U.S. Senators Mike Enzi and John Barrasso and Congresswoman Liz Cheney, all R-Wyo., sent a letter to President Trump to urge any immediate action necessary to move construction of the Keystone XL Pipeline forward.

The letter, led by U.S. Senator Steve Daines, R-Mont., and signed by 40 other members of Congress, asked Trump to take every practicable step to help get the project over the finish line.

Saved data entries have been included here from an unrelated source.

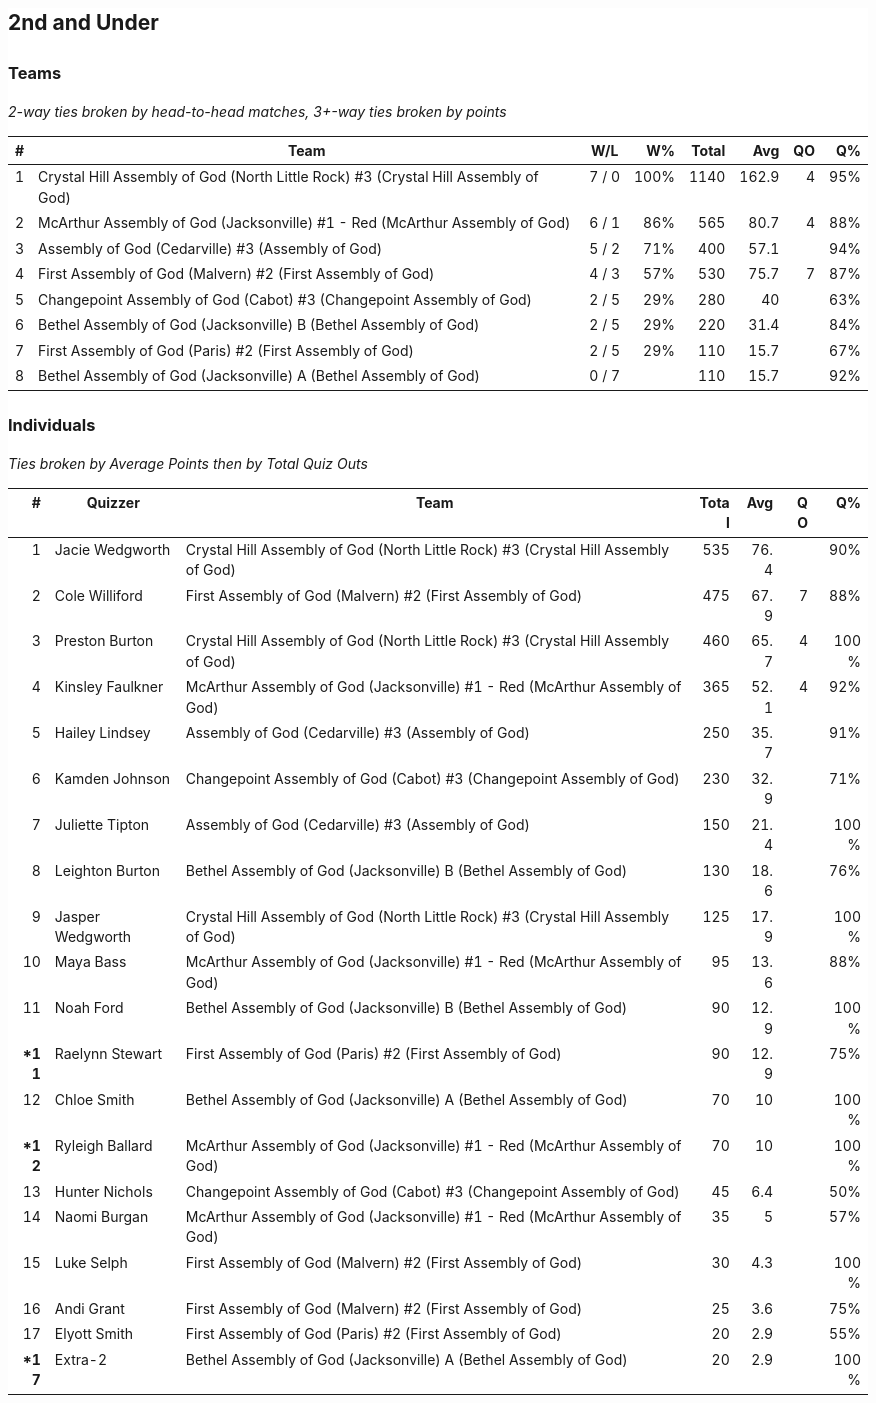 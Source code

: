 
## 2nd and Under

### Teams

*2-way ties broken by head-to-head matches, 3+-way ties broken by points*

|    # | Team                                                                               | W/L   |   W% | Total |   Avg |   QO |   Q% |
| ---: | ---------------------------------------------------------------------------------- | ----- | ---: | ----: | ----: | ---: | ---: |
|    1 | Crystal Hill Assembly of God (North Little Rock) #3 (Crystal Hill Assembly of God) | 7 / 0 | 100% |  1140 | 162.9 |    4 |  95% |
|    2 | McArthur Assembly of God (Jacksonville) #1 - Red (McArthur Assembly of God)        | 6 / 1 |  86% |   565 |  80.7 |    4 |  88% |
|    3 | Assembly of God (Cedarville) #3 (Assembly of God)                                  | 5 / 2 |  71% |   400 |  57.1 |      |  94% |
|    4 | First Assembly of God (Malvern) #2 (First Assembly of God)                         | 4 / 3 |  57% |   530 |  75.7 |    7 |  87% |
|    5 | Changepoint Assembly of God (Cabot) #3 (Changepoint Assembly of God)               | 2 / 5 |  29% |   280 |    40 |      |  63% |
|    6 | Bethel Assembly of God (Jacksonville) B (Bethel Assembly of God)                   | 2 / 5 |  29% |   220 |  31.4 |      |  84% |
|    7 | First Assembly of God (Paris) #2 (First Assembly of God)                           | 2 / 5 |  29% |   110 |  15.7 |      |  67% |
|    8 | Bethel Assembly of God (Jacksonville) A (Bethel Assembly of God)                   | 0 / 7 |      |   110 |  15.7 |      |  92% |

### Individuals

*Ties broken by Average Points then by Total Quiz Outs*

|        # | Quizzer           | Team                                                                               | Total |  Avg |   QO |   Q% |
| -------: | ----------------- | ---------------------------------------------------------------------------------- | ----: | ---: | ---: | ---: |
|        1 | Jacie Wedgworth   | Crystal Hill Assembly of God (North Little Rock) #3 (Crystal Hill Assembly of God) |   535 | 76.4 |      |  90% |
|        2 | Cole Williford    | First Assembly of God (Malvern) #2 (First Assembly of God)                         |   475 | 67.9 |    7 |  88% |
|        3 | Preston Burton    | Crystal Hill Assembly of God (North Little Rock) #3 (Crystal Hill Assembly of God) |   460 | 65.7 |    4 | 100% |
|        4 | Kinsley Faulkner  | McArthur Assembly of God (Jacksonville) #1 - Red (McArthur Assembly of God)        |   365 | 52.1 |    4 |  92% |
|        5 | Hailey Lindsey    | Assembly of God (Cedarville) #3 (Assembly of God)                                  |   250 | 35.7 |      |  91% |
|        6 | Kamden Johnson    | Changepoint Assembly of God (Cabot) #3 (Changepoint Assembly of God)               |   230 | 32.9 |      |  71% |
|        7 | Juliette Tipton   | Assembly of God (Cedarville) #3 (Assembly of God)                                  |   150 | 21.4 |      | 100% |
|        8 | Leighton Burton   | Bethel Assembly of God (Jacksonville) B (Bethel Assembly of God)                   |   130 | 18.6 |      |  76% |
|        9 | Jasper Wedgworth  | Crystal Hill Assembly of God (North Little Rock) #3 (Crystal Hill Assembly of God) |   125 | 17.9 |      | 100% |
|       10 | Maya Bass         | McArthur Assembly of God (Jacksonville) #1 - Red (McArthur Assembly of God)        |    95 | 13.6 |      |  88% |
|       11 | Noah Ford         | Bethel Assembly of God (Jacksonville) B (Bethel Assembly of God)                   |    90 | 12.9 |      | 100% |
| **\*11** | Raelynn Stewart   | First Assembly of God (Paris) #2 (First Assembly of God)                           |    90 | 12.9 |      |  75% |
|       12 | Chloe Smith       | Bethel Assembly of God (Jacksonville) A (Bethel Assembly of God)                   |    70 |   10 |      | 100% |
| **\*12** | Ryleigh Ballard   | McArthur Assembly of God (Jacksonville) #1 - Red (McArthur Assembly of God)        |    70 |   10 |      | 100% |
|       13 | Hunter Nichols    | Changepoint Assembly of God (Cabot) #3 (Changepoint Assembly of God)               |    45 |  6.4 |      |  50% |
|       14 | Naomi Burgan      | McArthur Assembly of God (Jacksonville) #1 - Red (McArthur Assembly of God)        |    35 |    5 |      |  57% |
|       15 | Luke Selph        | First Assembly of God (Malvern) #2 (First Assembly of God)                         |    30 |  4.3 |      | 100% |
|       16 | Andi Grant        | First Assembly of God (Malvern) #2 (First Assembly of God)                         |    25 |  3.6 |      |  75% |
|       17 | Elyott Smith      | First Assembly of God (Paris) #2 (First Assembly of God)                           |    20 |  2.9 |      |  55% |
| **\*17** | Extra-2           | Bethel Assembly of God (Jacksonville) A (Bethel Assembly of God)                   |    20 |  2.9 |      | 100% |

“The Keystone XL pipeline will bring nearly 6,600 high paying jobs in the near-term and nearly $4 billion in new capital investment next year alone,” the letter stated. “[O]ne of your first actions as President was to expedite the approval and construction of the Keystone XL pipeline across six western and rural states. While we sincerely appreciate your strong leadership on this issue, we write now to encourage that leadership and attention to continue so that this important infrastructure project can become a reality.”

–Senator Mike Enzi

USDA meat production forecast, December 2018

Changes in production and exports will likely lead to 2019 export shares of production that are similar to 2018 ratios. For beef, the 2019 forecast increases both production (+3.1 percent) and exports (+2.4 percent), pointing to an 11.8-percent share of U.S beef production being exported next year. This would be about the same export ratio that 2018 forecasts imply. For pork, lower prices from further industry expansion next year are expected to attract added foreign buying interest. Forecasts for increases in production (+5.3 percent) and exports (+7.8 percent) imply that more than 23 percent of U.S pork production next year will be exported, slightly higher than the 22.7 share expected this year. For broilers, a small increase in the 2019 production forecast (+1.4 percent), coupled with an expected increase of less than 1 percent in broiler exports, suggests that slightly more than 16.4 percent of production will be exported next year, just under the 16.5-percent share expected in 2018. Turkey production next year is expected to increase in 2019 by less than 1 percent—as opposed to this year, where 2018 production declines will likely amount to almost 2 percent—while turkey exports are likely to be marginally lower (-0.2 percent). Thus, roughly 10 percent of turkey production is expected to be exported next year, about the same as in 2018. For eggs, forecast production and export increases in 2019—an increase of 1.5 percent in production and 1.8 percent in exports—imply that almost 4 percent of U.S egg production will be exported in 2019, the same ratio as in 2018.

Cattle/Beef: Packer demand has accelerated the pace of fed cattle slaughter in fourth-quarter 2018, which supports a slightly higher beef production forecast for 2018. The 2019 forecast was reduced fractionally on lighter cattle carcass weights. Higher fourth-quarter fed steer prices, forecast at $113- $116 per cwt, reflect current price strength. Beef import forecasts are lowered for both 2018 and 2019. The lower 2018 forecast reflects lower-than-expected October beef imports, while the reduction in the 2019 forecast is due to expected tighter supplies in Oceania. Cattle exports are forecast upward on strong feedlot demand in Canada.